State the number of lines in the following data that include the word "fiddle", with no other text.

- - -

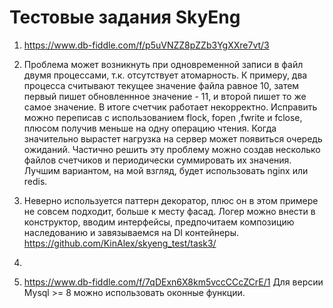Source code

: # Тестовые задания SkyEng

1. https://www.db-fiddle.com/f/p5uVNZZ8pZZb3YgXXre7vt/3

2. Проблема может возникнуть при одновременной записи в файл двумя процессами, т.к. отсутствует атомарность. К примеру, два процесса считывают текущее значение файла равное 10, затем первый пишет обновленнное значение - 11, и второй пишет то же самое значение. В итоге счетчик работает некорректно.
Исправить можно переписав с использованием flock, fopen ,fwrite и fclose, плюсом получив меньше на одну операцию чтения.
Когда значительно вырастет нагрузка на сервер может появиться очередь ожиданий. Частично решить эту проблему можно создав несколько файлов счетчиков и периодически суммировать их значения. Лучшим вариантом, на мой взгляд, будет использовать nginx или redis.

3. Неверно используется паттерн декоратор, плюс он в этом примере не совсем подходит, больше к месту фасад. Логер можно внести в конструктор, вводим интерфейсы, предпочитаем композицию наследованию и завязываемся на DI контейнеры.
https://github.com/KinAlex/skyeng_test/task3/

4. 

5. https://www.db-fiddle.com/f/7qDExn6X8km5vccCCcZCrE/1
Для версии Mysql >= 8 можно использовать оконные функции.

- - -

Your response:
2